* **What this task involves**
I need the number of lines in the following entries that hold the word "페이지를", and no other text.

[Saved data entries]
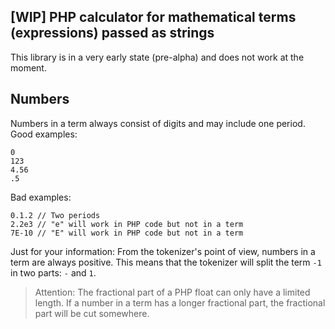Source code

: ## [WIP] PHP calculator for mathematical terms (expressions) passed as strings

This library is in a very early state (pre-alpha) and does not work at the moment.

## Numbers

Numbers in a term always consist of digits and may include one period. Good examples:

```
0
123
4.56
.5
```

Bad examples:

```
0.1.2 // Two periods
2.2e3 // "e" will work in PHP code but not in a term
7E-10 // "E" will work in PHP code but not in a term
```

Just for your information: From the tokenizer's point of view, numbers in a term are always positive. 
This means that the tokenizer will split the term `-1` in two parts: `-` and `1`. 

> Attention: The fractional part of a PHP float can only have a limited length. If a number in a term has a longer 
fractional part, the fractional part will be cut somewhere.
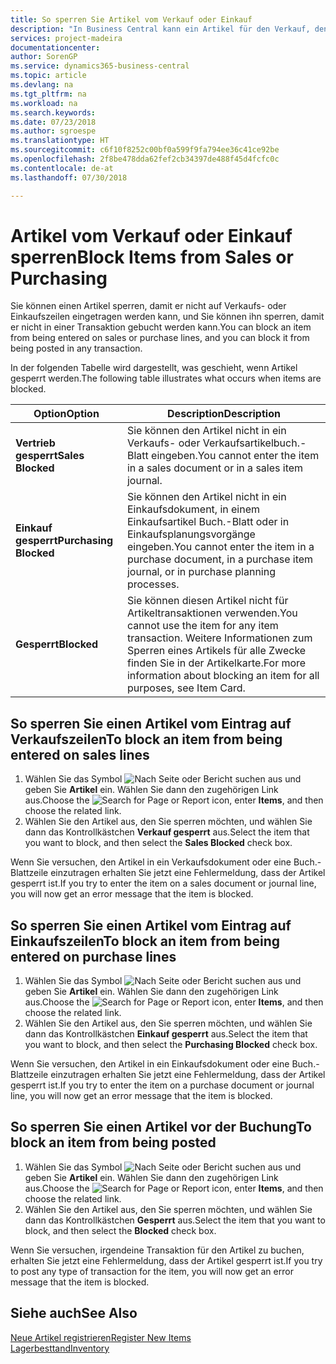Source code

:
 ```yaml
---
title: So sperren Sie Artikel vom Verkauf oder Einkauf
description: "In Business Central kann ein Artikel für den Verkauf, den Einkauf oder alle Zwecke gesperrt werden."
services: project-madeira
documentationcenter: 
author: SorenGP
ms.service: dynamics365-business-central
ms.topic: article
ms.devlang: na
ms.tgt_pltfrm: na
ms.workload: na
ms.search.keywords: 
ms.date: 07/23/2018
ms.author: sgroespe
ms.translationtype: HT
ms.sourcegitcommit: c6f10f8252c00bf0a599f9fa794ee36c41ce92be
ms.openlocfilehash: 2f8be478dda62fef2cb34397de488f45d4fcfc0c
ms.contentlocale: de-at
ms.lasthandoff: 07/30/2018

---
```

# <a name="block-items-from-sales-or-purchasing"></a><span data-ttu-id="b7677-103">Artikel vom Verkauf oder Einkauf sperren</span><span class="sxs-lookup"><span data-stu-id="b7677-103">Block Items from Sales or Purchasing</span></span>
<span data-ttu-id="b7677-104">Sie können einen Artikel sperren, damit er nicht auf Verkaufs- oder Einkaufszeilen eingetragen werden kann, und Sie können ihn sperren, damit er nicht in einer Transaktion gebucht werden kann.</span><span class="sxs-lookup"><span data-stu-id="b7677-104">You can block an item from being entered on sales or purchase lines, and you can block it from being posted in any transaction.</span></span>  

<span data-ttu-id="b7677-105">In der folgenden Tabelle wird dargestellt, was geschieht, wenn Artikel gesperrt werden.</span><span class="sxs-lookup"><span data-stu-id="b7677-105">The following table illustrates what occurs when items are blocked.</span></span>  

|<span data-ttu-id="b7677-106">Option</span><span class="sxs-lookup"><span data-stu-id="b7677-106">Option</span></span>|<span data-ttu-id="b7677-107">Description</span><span class="sxs-lookup"><span data-stu-id="b7677-107">Description</span></span>|  
|--------------------|------------|  
|<span data-ttu-id="b7677-108">**Vertrieb gesperrt**</span><span class="sxs-lookup"><span data-stu-id="b7677-108">**Sales Blocked**</span></span>|<span data-ttu-id="b7677-109">Sie können den Artikel nicht in ein Verkaufs- oder Verkaufsartikelbuch.-Blatt eingeben.</span><span class="sxs-lookup"><span data-stu-id="b7677-109">You cannot enter the item in a sales document or in a sales item journal.</span></span>|  
|<span data-ttu-id="b7677-110">**Einkauf gesperrt**</span><span class="sxs-lookup"><span data-stu-id="b7677-110">**Purchasing Blocked**</span></span>|<span data-ttu-id="b7677-111">Sie können den Artikel nicht in ein Einkaufsdokument, in einem Einkaufsartikel Buch.-Blatt oder in Einkaufsplanungsvorgänge eingeben.</span><span class="sxs-lookup"><span data-stu-id="b7677-111">You cannot enter the item in a purchase document, in a purchase item journal, or in purchase planning processes.</span></span>|  
|<span data-ttu-id="b7677-112">**Gesperrt**</span><span class="sxs-lookup"><span data-stu-id="b7677-112">**Blocked**</span></span>|<span data-ttu-id="b7677-113">Sie können diesen Artikel nicht für Artikeltransaktionen verwenden.</span><span class="sxs-lookup"><span data-stu-id="b7677-113">You cannot use the item for any item transaction.</span></span> <span data-ttu-id="b7677-114">Weitere Informationen zum Sperren eines Artikels für alle Zwecke finden Sie in der Artikelkarte.</span><span class="sxs-lookup"><span data-stu-id="b7677-114">For more information about blocking an item for all purposes, see Item Card.</span></span>|  

## <a name="to-block-an-item-from-being-entered-on-sales-lines"></a><span data-ttu-id="b7677-115">So sperren Sie einen Artikel vom Eintrag auf Verkaufszeilen</span><span class="sxs-lookup"><span data-stu-id="b7677-115">To block an item from being entered on sales lines</span></span>  

1.  <span data-ttu-id="b7677-116">Wählen Sie das Symbol ![Nach Seite oder Bericht suchen](media/ui-search/search_small.png "Nach Seite oder Bericht suchen") aus und geben Sie **Artikel** ein. Wählen Sie dann den zugehörigen Link aus.</span><span class="sxs-lookup"><span data-stu-id="b7677-116">Choose the ![Search for Page or Report](media/ui-search/search_small.png "Search for Page or Report icon") icon, enter **Items**, and then choose the related link.</span></span>  
2.  <span data-ttu-id="b7677-117">Wählen Sie den Artikel aus, den Sie sperren möchten, und wählen Sie dann das Kontrollkästchen **Verkauf gesperrt** aus.</span><span class="sxs-lookup"><span data-stu-id="b7677-117">Select the item that you want to block, and then select the **Sales Blocked** check box.</span></span>  

<span data-ttu-id="b7677-118">Wenn Sie versuchen, den Artikel in ein Verkaufsdokument oder eine Buch.-Blattzeile einzutragen erhalten Sie jetzt eine Fehlermeldung, dass der Artikel gesperrt ist.</span><span class="sxs-lookup"><span data-stu-id="b7677-118">If you try to enter the item on a sales document or journal line, you will now get an error message that the item is blocked.</span></span>

## <a name="to-block-an-item-from-being-entered-on-purchase-lines"></a><span data-ttu-id="b7677-119">So sperren Sie einen Artikel vom Eintrag auf Einkaufszeilen</span><span class="sxs-lookup"><span data-stu-id="b7677-119">To block an item from being entered on purchase lines</span></span>  

1.  <span data-ttu-id="b7677-120">Wählen Sie das Symbol ![Nach Seite oder Bericht suchen](media/ui-search/search_small.png "Nach Seite oder Bericht suchen") aus und geben Sie **Artikel** ein. Wählen Sie dann den zugehörigen Link aus.</span><span class="sxs-lookup"><span data-stu-id="b7677-120">Choose the ![Search for Page or Report](media/ui-search/search_small.png "Search for Page or Report icon") icon, enter **Items**, and then choose the related link.</span></span>  
2.  <span data-ttu-id="b7677-121">Wählen Sie den Artikel aus, den Sie sperren möchten, und wählen Sie dann das Kontrollkästchen **Einkauf gesperrt** aus.</span><span class="sxs-lookup"><span data-stu-id="b7677-121">Select the item that you want to block, and then select the **Purchasing Blocked** check box.</span></span>  

<span data-ttu-id="b7677-122">Wenn Sie versuchen, den Artikel in ein Einkaufsdokument oder eine Buch.-Blattzeile einzutragen erhalten Sie jetzt eine Fehlermeldung, dass der Artikel gesperrt ist.</span><span class="sxs-lookup"><span data-stu-id="b7677-122">If you try to enter the item on a purchase document or journal line, you will now get an error message that the item is blocked.</span></span>

## <a name="to-block-an-item-from-being-posted"></a><span data-ttu-id="b7677-123">So sperren Sie einen Artikel vor der Buchung</span><span class="sxs-lookup"><span data-stu-id="b7677-123">To block an item from being posted</span></span>
1. <span data-ttu-id="b7677-124">Wählen Sie das Symbol ![Nach Seite oder Bericht suchen](media/ui-search/search_small.png "Nach Seite oder Bericht suchen") aus und geben Sie **Artikel** ein. Wählen Sie dann den zugehörigen Link aus.</span><span class="sxs-lookup"><span data-stu-id="b7677-124">Choose the ![Search for Page or Report](media/ui-search/search_small.png "Search for Page or Report icon") icon, enter **Items**, and then choose the related link.</span></span>
2. <span data-ttu-id="b7677-125">Wählen Sie den Artikel aus, den Sie sperren möchten, und wählen Sie dann das Kontrollkästchen **Gesperrt** aus.</span><span class="sxs-lookup"><span data-stu-id="b7677-125">Select the item that you want to block, and then select the **Blocked** check box.</span></span>

<span data-ttu-id="b7677-126">Wenn Sie versuchen, irgendeine Transaktion für den Artikel zu buchen, erhalten Sie jetzt eine Fehlermeldung, dass der Artikel gesperrt ist.</span><span class="sxs-lookup"><span data-stu-id="b7677-126">If you try to post any type of transaction for the item, you will now get an error message that the item is blocked.</span></span>

## <a name="see-also"></a><span data-ttu-id="b7677-127">Siehe auch</span><span class="sxs-lookup"><span data-stu-id="b7677-127">See Also</span></span>  
[<span data-ttu-id="b7677-128">Neue Artikel registrieren</span><span class="sxs-lookup"><span data-stu-id="b7677-128">Register New Items</span></span>](inventory-how-register-new-items.md)  
[<span data-ttu-id="b7677-129">Lagerbesttand</span><span class="sxs-lookup"><span data-stu-id="b7677-129">Inventory</span></span>](inventory-manage-inventory.md)  

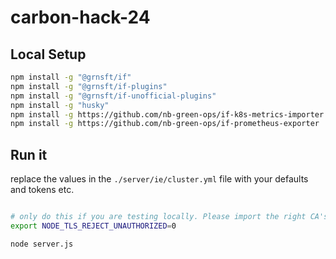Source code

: # carbon-hack-24


## Local Setup


```sh
npm install -g "@grnsft/if"
npm install -g "@grnsft/if-plugins"
npm install -g "@grnsft/if-unofficial-plugins"
npm install -g "husky"
npm install -g https://github.com/nb-green-ops/if-k8s-metrics-importer
npm install -g https://github.com/nb-green-ops/if-prometheus-exporter


```

## Run it

replace the values in the `./server/ie/cluster.yml` file with your defaults and tokens etc. 

```sh

# only do this if you are testing locally. Please import the right CA's to use for production
export NODE_TLS_REJECT_UNAUTHORIZED=0

node server.js

```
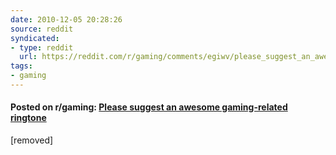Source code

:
 ```yaml
---
date: 2010-12-05 20:28:26
source: reddit
syndicated:
- type: reddit
  url: https://reddit.com/r/gaming/comments/egiwv/please_suggest_an_awesome_gamingrelated_ringtone/
tags:
- gaming
---
```


#### Posted on r/gaming: [Please suggest an awesome gaming-related ringtone](https://reddit.com/r/gaming/comments/egiwv/please_suggest_an_awesome_gamingrelated_ringtone/)

[removed]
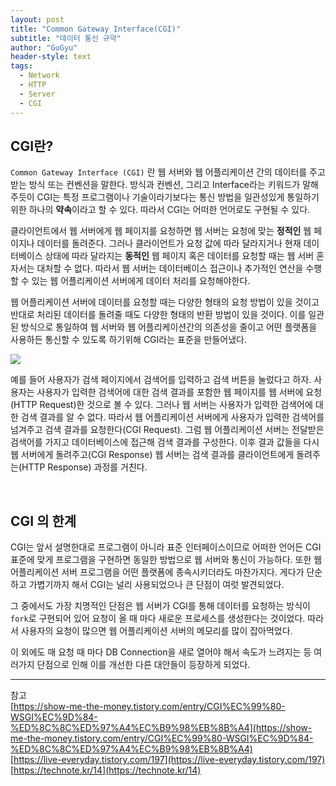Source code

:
 ```yaml
---
layout: post
title: "Common Gateway Interface(CGI)"
subtitle: "데이터 통신 규약"
author: "GuGyu"
header-style: text
tags:
  - Network
  - HTTP
  - Server
  - CGI
---
```


## CGI란?

`Common Gateway Interface (CGI)` 란 웹 서버와 웹 어플리케이션 간의 데이터를 주고 받는 방식 또는 컨벤션을 말한다. 방식과 컨벤션, 그리고 Interface라는 키워드가 말해주듯이 CGI는 특정 프로그램이나 기술이라기보다는 통신 방법을 일관성있게 통일하기 위한 하나의 **약속**이라고 할 수 있다. 따라서 CGI는 어떠한 언어로도 구현될 수 있다.  

클라이언트에서 웹 서버에게 웹 페이지를 요청하면 웹 서버는 요청에 맞는 **정적인** 웹 페이지나 데이터를 돌려준다. 그러나 클라이언트가 요청 값에 따라 달라지거나 현재 데이터베이스 상태에 따라 달라지는 **동적인** 웹 페이지 혹은 데이터를 요청할 때는 웹 서버 혼자서는 대처할 수 없다. 따라서 웹 서버는 데이터베이스 접근이나 추가적인 연산을 수행할 수 있는 웹 어플리케이션 서버에게 데이터 처리를 요청해야한다.  

웹 어플리케이션 서버에 데이터를 요청할 때는 다양한 형태의 요청 방법이 있을 것이고 반대로 처리된 데이터를 돌려줄 때도 다양한 형태의 반환 방법이 있을 것이다. 이를 일관된 방식으로 통일하여 웹 서버와 웹 어플리케이션간의 의존성을 줄이고 어떤 플랫폼을 사용하든 통신할 수 있도록 하기위해 CGI라는 표준을 만들어냈다.

<img src="https://user-images.githubusercontent.com/57310034/105956249-dc3b7600-60ba-11eb-835e-9028a2f19ac2.png"/>  

예를 들어 사용자가 검색 페이지에서 검색어를 입력하고 검색 버튼을 눌렀다고 하자. 사용자는 사용자가 입력한 검색어에 대한 검색 결과를 포함한 웹 페이지를 웹 서버에 요청(HTTP Request)한 것으로 볼 수 있다. 그러나 웹 서버는 사용자가 입력한 검색어에 대한 검색 결과를 알 수 없다. 따라서 웹 어플리케이션 서버에게 사용자가 입력한 검색어를 넘겨주고 검색 결과를 요청한다(CGI Request). 그럼 웹 어플리케이션 서버는 전달받은 검색어를 가지고 데이터베이스에 접근해 검색 결과를 구성한다. 이후 결과 값들을 다시 웹 서버에게 돌려주고(CGI Response) 웹 서버는 검색 결과를 클라이언트에게 돌려주는(HTTP Response) 과정를 거친다.

<br>

## CGI 의 한계

CGI는 앞서 설명한대로 프로그램이 아니라 표준 인터페이스이므로 어떠한 언어든 CGI 표준에 맞게 프로그램을 구현하면 동일한 방법으로 웹 서버와 통신이 가능하다. 또한 웹 어플리케이션 서버 프로그램을 어떤 플랫폼에 종속시키더라도 마찬가지다. 게다가 단순하고 가볍기까지 해서 CGI는 널리 사용되었으나 큰 단점이 여럿 발견되었다.  

그 중에서도 가장 치명적인 단점은 웹 서버가 CGI를 통해 데이터를 요청하는 방식이 `fork`로 구현되어 있어 요청이 올 때 마다 새로운 프로세스를 생성한다는 것이었다. 따라서 사용자의 요청이 많으면 웹 어플리케이션 서버의 메모리를 많이 잡아먹었다.  

이 외에도 매 요청 때 마다 DB Connection을 새로 열어야 해서 속도가 느려지는 등 여러가지 단점으로 인해 이를 개선한 다른 대안들이 등장하게 되었다.


---

참고  
[https://show-me-the-money.tistory.com/entry/CGI%EC%99%80-WSGI%EC%9D%84-%ED%8C%8C%ED%97%A4%EC%B9%98%EB%8B%A4](https://show-me-the-money.tistory.com/entry/CGI%EC%99%80-WSGI%EC%9D%84-%ED%8C%8C%ED%97%A4%EC%B9%98%EB%8B%A4)  
[https://live-everyday.tistory.com/197](https://live-everyday.tistory.com/197)  
[https://technote.kr/14](https://technote.kr/14)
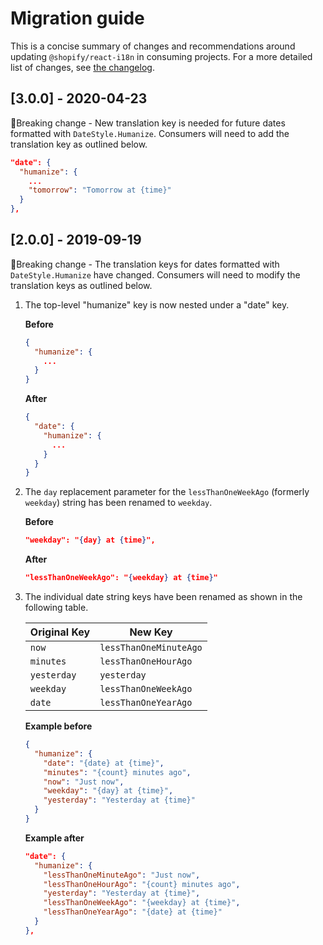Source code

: # Migration guide

This is a concise summary of changes and recommendations around updating `@shopify/react-i18n` in consuming projects. For a more detailed list of changes, see [the changelog](./CHANGELOG.md).

## [3.0.0] - 2020-04-23

🛑Breaking change - New translation key is needed for future dates formatted with `DateStyle.Humanize`. Consumers will need to add the translation key as outlined below.

```json
"date": {
  "humanize": {
    ...
    "tomorrow": "Tomorrow at {time}"
  }
},
```

## [2.0.0] - 2019-09-19

🛑Breaking change - The translation keys for dates formatted with `DateStyle.Humanize` have changed. Consumers will need to modify the translation keys as outlined below.

1. The top-level "humanize" key is now nested under a "date" key.

   **Before**

   ```json
   {
     "humanize": {
       ...
     }
   }
   ```

   **After**

   ```json
   {
     "date": {
       "humanize": {
         ...
       }
     }
   }
   ```

2. The `day` replacement parameter for the `lessThanOneWeekAgo` (formerly `weekday`) string has been renamed to `weekday`.

   **Before**

   ```json
   "weekday": "{day} at {time}",
   ```

   **After**

   ```json
   "lessThanOneWeekAgo": "{weekday} at {time}"
   ```

3. The individual date string keys have been renamed as shown in the following table.

   | Original Key | New Key                |
   | ------------ | ---------------------- |
   | `now`        | `lessThanOneMinuteAgo` |
   | `minutes`    | `lessThanOneHourAgo`   |
   | `yesterday`  | `yesterday`            |
   | `weekday`    | `lessThanOneWeekAgo`   |
   | `date`       | `lessThanOneYearAgo`   |

   **Example before**

   ```json
   {
     "humanize": {
       "date": "{date} at {time}",
       "minutes": "{count} minutes ago",
       "now": "Just now",
       "weekday": "{day} at {time}",
       "yesterday": "Yesterday at {time}"
     }
   }
   ```

   **Example after**

   ```json
   "date": {
     "humanize": {
       "lessThanOneMinuteAgo": "Just now",
       "lessThanOneHourAgo": "{count} minutes ago",
       "yesterday": "Yesterday at {time}",
       "lessThanOneWeekAgo": "{weekday} at {time}",
       "lessThanOneYearAgo": "{date} at {time}"
     }
   },
   ```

* **Written solution**
2